To już raczej szarpanina… Tłuczesz się z gościem. Jest mocniejszy, a na dodatek właśnie zdajesz sobie sprawę, że zrobiłeś głupstwo atakując też jego kolegów. Wołasz kumpla, z którym łączy was jedna ważna wspólna cecha – obaj tylko pozujecie na groźnych.

Nawet nie jesteście „mocni w gębie”. Wasze ataki są tak słabe, że wystarczy trzymać gardę bez robienia specjalnych uników. Publiczność zaczyna mieć tego dość i daje temu wyraz niemal jednogłośnie pokazując kciuki skierowane w dół.

Nie wiadomo ile osób liczby ta ekipa i czy w planach promocyjnych był udział jej kolejnych reprezentantów. Wiadomo natomiast, że nikt nie ma ochoty poznawać kolejnych bohaterów drugiego, bądź trzeciego planu. Tu chodzi o jakość, a nie ilość.
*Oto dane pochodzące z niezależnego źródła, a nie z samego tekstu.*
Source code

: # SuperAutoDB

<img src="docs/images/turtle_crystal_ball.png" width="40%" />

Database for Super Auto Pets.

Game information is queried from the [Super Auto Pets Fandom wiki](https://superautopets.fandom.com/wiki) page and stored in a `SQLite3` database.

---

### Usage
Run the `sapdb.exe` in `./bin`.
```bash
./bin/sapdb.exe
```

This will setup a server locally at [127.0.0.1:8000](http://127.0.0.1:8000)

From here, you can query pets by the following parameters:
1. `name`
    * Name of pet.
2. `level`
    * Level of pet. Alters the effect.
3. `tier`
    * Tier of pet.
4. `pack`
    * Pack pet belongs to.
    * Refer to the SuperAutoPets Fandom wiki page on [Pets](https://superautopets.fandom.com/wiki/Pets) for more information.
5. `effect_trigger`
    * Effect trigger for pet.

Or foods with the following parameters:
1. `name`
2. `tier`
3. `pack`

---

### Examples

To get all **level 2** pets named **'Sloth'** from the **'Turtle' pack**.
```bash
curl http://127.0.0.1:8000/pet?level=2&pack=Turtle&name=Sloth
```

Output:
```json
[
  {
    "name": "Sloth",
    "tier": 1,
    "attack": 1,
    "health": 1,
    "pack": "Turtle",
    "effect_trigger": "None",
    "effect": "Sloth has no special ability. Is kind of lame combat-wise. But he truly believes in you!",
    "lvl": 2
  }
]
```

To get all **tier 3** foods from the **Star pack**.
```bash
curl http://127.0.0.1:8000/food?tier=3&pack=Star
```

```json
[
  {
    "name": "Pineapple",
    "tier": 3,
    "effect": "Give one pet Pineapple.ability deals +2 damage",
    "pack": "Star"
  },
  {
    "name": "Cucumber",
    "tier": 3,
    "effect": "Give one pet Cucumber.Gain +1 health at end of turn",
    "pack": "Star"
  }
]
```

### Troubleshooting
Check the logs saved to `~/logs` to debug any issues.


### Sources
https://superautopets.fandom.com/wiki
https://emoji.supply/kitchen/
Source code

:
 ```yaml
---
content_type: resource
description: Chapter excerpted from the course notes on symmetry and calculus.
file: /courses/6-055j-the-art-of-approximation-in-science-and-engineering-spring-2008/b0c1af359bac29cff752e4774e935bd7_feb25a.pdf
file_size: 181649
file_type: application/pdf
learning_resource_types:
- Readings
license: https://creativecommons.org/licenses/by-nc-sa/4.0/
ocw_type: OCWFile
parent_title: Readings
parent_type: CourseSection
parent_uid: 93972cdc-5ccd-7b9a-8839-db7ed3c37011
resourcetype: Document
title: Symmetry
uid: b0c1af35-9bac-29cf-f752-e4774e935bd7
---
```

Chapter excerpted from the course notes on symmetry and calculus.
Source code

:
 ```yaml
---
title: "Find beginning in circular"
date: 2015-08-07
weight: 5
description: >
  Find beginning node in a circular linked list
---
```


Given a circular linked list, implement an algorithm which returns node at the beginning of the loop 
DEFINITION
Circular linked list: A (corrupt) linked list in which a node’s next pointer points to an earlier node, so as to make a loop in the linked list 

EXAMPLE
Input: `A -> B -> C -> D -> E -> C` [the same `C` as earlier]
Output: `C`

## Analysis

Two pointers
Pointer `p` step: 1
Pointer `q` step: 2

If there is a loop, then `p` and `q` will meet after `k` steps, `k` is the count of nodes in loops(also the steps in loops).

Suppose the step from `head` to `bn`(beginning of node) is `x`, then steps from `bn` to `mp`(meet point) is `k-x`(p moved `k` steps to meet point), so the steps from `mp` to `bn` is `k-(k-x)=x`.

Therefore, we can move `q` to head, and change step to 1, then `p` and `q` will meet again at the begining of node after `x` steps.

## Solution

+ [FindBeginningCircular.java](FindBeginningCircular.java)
SB Maffija łapie oddech i w krótkim czasie wysyła garść celnych ciosów, które są mocniejsze niż wszystkie uderzenia, które zdążyliście zadać: „SLU dla mnie trzy litery święte, lecz gdy słyszę je z twych ust, to jakby mi wycięli nerkę. Znów się jakiś boysband ura, co to jest te Aspiratio? Ja wysyłam milion panczy, a wy zero, jakie ratio?”.

BUM!

Cały „team” pada na deski.

Pojedynek kończy się dokładnie tak jak zakładałem. Jeżeli pojawi się jeszcze coś, to będą to już tylko fatality.